Supplied data »
•••

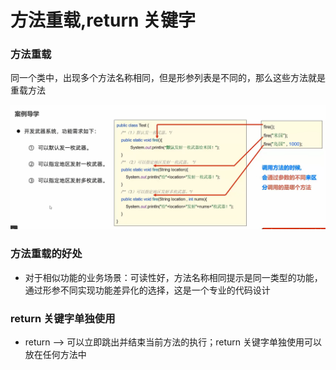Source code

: # 方法重载,return 关键字

### 方法重载

同一个类中，出现多个方法名称相同，但是形参列表是不同的，那么这些方法就是重载方法



![](../.gitbook/assets/image.png)

### 方法重载的好处

* 对于相似功能的业务场景：可读性好，方法名称相同提示是同一类型的功能，通过形参不同实现功能差异化的选择，这是一个专业的代码设计

### return 关键字单独使用

* return --> 可以立即跳出并结束当前方法的执行；return 关键字单独使用可以放在任何方法中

•••

Task item »
The result should be a verbatim copy of the data, free of pictures.

Exercise answer »
Source code

: # 方法重载,return 关键字

### 方法重载

同一个类中，出现多个方法名称相同，但是形参列表是不同的，那么这些方法就是重载方法



![](../.gitbook/assets/image.png)

### 方法重载的好处

* 对于相似功能的业务场景：可读性好，方法名称相同提示是同一类型的功能，通过形参不同实现功能差异化的选择，这是一个专业的代码设计

### return 关键字单独使用

* return --> 可以立即跳出并结束当前方法的执行；return 关键字单独使用可以放在任何方法中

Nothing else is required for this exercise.